Congresswoman Stephanie Bice (R-OK) introduced the Bureau of Land Management (BLM) Mineral Spacing Act this week, a measure she says would cut red tape created by “stifling regulations from the Biden administration.”
The bill would streamline and improve the permitting process for energy development, remove duplicative regulations, and better respect the rights of private mineral holders. A companion bill was reintroduced in the Senate by Senator John Hoeven (R-N.D.).
“I’m committed to cutting bureaucratic red tape, especially for our hardworking energy producers who have dealt with stifling regulations from the Biden Administration,” said Congresswoman Bice. “Our legislation will allow the BLM to better utilize its resources and give power back to mineral owners.

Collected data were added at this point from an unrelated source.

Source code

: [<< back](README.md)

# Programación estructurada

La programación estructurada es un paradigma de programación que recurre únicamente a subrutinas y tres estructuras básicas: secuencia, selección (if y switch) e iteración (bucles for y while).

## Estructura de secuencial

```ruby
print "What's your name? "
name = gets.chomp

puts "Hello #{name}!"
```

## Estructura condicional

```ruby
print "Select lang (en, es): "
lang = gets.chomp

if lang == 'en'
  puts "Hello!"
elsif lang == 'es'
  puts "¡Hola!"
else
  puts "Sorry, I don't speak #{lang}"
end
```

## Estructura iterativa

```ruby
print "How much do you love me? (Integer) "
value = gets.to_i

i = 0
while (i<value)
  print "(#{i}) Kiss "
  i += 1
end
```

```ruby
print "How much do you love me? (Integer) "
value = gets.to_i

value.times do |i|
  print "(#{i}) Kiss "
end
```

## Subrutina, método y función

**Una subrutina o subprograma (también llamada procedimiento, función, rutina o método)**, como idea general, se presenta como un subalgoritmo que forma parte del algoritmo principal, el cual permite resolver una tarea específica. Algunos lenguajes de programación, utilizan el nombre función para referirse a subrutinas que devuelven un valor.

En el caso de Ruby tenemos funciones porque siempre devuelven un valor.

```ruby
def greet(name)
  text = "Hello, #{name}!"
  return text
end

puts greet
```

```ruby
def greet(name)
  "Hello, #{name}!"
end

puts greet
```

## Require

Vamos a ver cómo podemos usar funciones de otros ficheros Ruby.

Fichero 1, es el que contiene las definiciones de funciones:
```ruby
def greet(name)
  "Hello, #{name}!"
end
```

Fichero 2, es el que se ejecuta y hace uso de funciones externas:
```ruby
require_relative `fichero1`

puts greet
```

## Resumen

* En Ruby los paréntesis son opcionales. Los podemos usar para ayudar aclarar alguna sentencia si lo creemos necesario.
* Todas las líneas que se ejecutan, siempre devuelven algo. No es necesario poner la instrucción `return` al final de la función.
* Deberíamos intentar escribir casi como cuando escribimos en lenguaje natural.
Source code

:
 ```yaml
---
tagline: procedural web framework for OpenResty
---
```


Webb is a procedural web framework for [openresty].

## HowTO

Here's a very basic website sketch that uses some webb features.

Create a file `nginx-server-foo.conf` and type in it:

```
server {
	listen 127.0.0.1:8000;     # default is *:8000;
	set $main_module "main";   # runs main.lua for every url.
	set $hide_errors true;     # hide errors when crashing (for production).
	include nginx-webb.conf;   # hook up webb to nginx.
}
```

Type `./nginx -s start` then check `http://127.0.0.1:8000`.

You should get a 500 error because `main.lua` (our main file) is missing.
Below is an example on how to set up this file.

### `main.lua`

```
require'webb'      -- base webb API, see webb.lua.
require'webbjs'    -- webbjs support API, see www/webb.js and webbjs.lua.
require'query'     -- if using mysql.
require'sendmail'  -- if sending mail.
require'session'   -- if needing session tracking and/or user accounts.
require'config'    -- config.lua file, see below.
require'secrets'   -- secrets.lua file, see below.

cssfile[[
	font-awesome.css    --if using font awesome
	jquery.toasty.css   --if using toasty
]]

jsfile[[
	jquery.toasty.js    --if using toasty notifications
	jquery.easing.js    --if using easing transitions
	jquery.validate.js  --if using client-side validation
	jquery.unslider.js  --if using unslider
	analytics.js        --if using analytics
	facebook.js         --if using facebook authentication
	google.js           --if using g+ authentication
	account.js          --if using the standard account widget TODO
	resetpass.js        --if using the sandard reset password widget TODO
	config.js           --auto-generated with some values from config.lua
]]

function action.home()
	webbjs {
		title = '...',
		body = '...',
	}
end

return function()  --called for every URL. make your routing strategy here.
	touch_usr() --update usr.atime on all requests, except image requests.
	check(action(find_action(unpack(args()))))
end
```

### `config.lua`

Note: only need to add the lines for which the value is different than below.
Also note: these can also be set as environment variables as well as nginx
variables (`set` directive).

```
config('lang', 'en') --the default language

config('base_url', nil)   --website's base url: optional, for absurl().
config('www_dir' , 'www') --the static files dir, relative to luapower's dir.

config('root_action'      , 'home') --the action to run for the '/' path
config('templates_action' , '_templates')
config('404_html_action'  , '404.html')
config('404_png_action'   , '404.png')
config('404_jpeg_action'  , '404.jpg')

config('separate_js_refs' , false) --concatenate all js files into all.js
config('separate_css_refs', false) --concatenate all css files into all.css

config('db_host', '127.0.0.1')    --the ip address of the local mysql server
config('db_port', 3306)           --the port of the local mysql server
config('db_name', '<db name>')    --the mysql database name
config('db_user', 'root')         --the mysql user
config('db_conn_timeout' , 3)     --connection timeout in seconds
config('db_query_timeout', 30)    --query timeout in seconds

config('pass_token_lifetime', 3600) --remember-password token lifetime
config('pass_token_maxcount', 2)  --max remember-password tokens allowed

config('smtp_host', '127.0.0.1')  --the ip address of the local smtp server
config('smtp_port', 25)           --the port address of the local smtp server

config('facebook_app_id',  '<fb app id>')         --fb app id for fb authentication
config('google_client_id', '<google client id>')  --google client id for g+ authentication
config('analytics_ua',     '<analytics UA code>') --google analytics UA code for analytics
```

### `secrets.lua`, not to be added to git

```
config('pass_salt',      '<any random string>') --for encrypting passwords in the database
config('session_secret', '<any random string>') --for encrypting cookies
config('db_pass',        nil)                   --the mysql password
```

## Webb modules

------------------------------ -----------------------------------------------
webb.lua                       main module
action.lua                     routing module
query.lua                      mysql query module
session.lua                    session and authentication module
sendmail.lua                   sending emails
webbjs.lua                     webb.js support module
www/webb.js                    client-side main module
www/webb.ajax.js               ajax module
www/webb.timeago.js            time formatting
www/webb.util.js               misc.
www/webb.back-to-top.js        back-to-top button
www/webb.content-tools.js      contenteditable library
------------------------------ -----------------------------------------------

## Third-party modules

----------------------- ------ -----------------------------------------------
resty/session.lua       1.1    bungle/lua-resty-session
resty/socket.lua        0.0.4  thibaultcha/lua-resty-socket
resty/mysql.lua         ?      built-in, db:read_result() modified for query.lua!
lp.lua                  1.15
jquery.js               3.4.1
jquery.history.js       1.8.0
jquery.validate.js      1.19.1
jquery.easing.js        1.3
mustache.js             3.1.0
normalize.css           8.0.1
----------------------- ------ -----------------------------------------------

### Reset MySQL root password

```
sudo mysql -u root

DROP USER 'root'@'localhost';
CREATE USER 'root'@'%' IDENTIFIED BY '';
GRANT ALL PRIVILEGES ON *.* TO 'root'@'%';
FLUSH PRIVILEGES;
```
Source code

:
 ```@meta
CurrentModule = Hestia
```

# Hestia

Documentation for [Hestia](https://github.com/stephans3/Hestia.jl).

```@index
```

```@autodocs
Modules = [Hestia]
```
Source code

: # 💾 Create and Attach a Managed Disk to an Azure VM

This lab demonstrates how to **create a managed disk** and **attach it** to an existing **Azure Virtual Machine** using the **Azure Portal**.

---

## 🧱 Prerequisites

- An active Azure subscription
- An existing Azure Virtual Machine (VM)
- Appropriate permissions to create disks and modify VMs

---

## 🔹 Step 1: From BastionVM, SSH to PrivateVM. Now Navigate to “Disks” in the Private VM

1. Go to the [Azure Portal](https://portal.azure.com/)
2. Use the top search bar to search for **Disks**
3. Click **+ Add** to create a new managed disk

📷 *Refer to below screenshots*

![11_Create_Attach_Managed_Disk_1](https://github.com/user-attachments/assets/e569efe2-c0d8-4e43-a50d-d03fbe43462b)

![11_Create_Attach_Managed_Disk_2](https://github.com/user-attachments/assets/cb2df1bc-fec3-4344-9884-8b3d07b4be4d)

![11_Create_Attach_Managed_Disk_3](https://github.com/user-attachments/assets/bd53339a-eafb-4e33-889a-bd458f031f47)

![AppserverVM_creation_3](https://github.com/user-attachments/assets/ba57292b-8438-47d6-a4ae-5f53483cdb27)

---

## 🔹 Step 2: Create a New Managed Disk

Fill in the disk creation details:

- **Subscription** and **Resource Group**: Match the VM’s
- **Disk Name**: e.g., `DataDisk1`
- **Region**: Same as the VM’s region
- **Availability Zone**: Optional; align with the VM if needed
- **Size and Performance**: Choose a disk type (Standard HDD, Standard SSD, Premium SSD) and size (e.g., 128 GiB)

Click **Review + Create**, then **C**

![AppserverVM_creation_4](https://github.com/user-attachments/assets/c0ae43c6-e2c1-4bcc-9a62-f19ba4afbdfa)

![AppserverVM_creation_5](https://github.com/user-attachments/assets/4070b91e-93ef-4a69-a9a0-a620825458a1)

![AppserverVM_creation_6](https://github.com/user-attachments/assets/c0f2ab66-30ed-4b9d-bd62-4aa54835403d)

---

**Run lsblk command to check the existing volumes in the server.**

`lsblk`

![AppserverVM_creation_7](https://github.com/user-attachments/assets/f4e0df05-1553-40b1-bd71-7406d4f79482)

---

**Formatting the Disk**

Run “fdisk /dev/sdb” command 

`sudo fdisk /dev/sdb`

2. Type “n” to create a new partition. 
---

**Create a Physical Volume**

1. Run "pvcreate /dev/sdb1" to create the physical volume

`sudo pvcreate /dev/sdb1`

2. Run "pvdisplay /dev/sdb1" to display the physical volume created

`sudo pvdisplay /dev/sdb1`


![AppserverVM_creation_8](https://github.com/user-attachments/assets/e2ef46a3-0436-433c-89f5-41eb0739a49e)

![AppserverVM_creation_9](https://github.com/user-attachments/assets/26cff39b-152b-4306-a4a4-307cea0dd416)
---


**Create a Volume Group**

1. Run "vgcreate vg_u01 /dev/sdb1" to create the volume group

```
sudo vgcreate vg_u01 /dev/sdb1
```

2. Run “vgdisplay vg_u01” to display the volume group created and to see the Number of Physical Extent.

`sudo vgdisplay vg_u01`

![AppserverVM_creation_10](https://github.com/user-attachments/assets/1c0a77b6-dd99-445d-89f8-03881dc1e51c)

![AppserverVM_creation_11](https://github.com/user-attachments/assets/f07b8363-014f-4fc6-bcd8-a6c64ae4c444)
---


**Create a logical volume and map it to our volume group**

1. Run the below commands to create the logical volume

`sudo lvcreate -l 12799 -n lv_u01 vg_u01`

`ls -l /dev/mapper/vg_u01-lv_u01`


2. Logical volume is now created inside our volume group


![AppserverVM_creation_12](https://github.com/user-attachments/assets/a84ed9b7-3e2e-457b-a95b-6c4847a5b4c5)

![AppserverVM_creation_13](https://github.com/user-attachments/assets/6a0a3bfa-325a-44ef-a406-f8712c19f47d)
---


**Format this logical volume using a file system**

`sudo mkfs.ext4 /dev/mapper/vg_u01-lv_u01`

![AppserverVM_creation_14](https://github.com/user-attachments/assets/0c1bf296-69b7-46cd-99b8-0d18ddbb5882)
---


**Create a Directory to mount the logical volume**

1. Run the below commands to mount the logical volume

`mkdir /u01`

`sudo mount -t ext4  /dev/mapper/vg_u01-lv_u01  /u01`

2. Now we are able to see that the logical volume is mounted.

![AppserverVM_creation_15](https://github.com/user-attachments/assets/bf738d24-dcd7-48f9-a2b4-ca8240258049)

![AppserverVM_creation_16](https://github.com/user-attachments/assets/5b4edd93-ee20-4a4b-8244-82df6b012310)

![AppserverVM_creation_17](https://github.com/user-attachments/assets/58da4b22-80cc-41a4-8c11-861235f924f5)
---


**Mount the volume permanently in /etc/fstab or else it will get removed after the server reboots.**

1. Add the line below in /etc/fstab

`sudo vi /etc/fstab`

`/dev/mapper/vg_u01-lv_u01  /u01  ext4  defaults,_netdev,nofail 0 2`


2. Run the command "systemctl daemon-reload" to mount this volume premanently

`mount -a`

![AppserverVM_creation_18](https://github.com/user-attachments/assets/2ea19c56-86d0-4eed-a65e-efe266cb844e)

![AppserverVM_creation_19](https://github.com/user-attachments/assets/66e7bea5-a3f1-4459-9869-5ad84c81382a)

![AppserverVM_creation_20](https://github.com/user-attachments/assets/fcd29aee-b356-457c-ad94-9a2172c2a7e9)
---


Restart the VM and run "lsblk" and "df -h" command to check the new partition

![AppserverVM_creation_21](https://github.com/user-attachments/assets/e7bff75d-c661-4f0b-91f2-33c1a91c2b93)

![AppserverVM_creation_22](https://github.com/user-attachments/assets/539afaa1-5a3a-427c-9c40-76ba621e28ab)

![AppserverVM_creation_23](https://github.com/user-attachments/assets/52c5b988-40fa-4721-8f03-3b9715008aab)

We must take steps to return to what America does best, which is producing affordable, reliable, and sustainable energy. I am thankful for the support of Senator Hoeven on this important issue.”
“The Biden administration continues to block federal oil and gas permitting and leasing, costing American’s good-paying jobs while increasing prices at the pump,” said Senator Hoeven. “Our legislation provides needed regulatory relief by cutting back on the duplicative and costly BLM permitting process, removing the need for a federal permit when the federal government has no surface rights and only a minority share in the subsurface minerals. Doing so is a commonsense reform that will better respect private property rights, while strengthening U.S. domestic energy production.”
Specifically, the BLM Mineral Spacing Act:
- Removes the BLM permitting requirement in instances when:
- Less than half of the subsurface minerals within a drilling spacing unit are owned by the federal government; and
- The federal government does not own or lease any surface rights within the impacted area.
- Allows the federal government to receive royalties from energy production within the particular drilling or spacing unit.
- Subjects energy producers to all state laws, regulations and guidance governing energy activity in each relevant jurisdiction.
In 2022, the Biden Administration significantly reduced access to federal oil and gas reserves, only allowing 20 percent of available acreage for oil and gas leasing, while also raising production fees on the lands by 50 percent.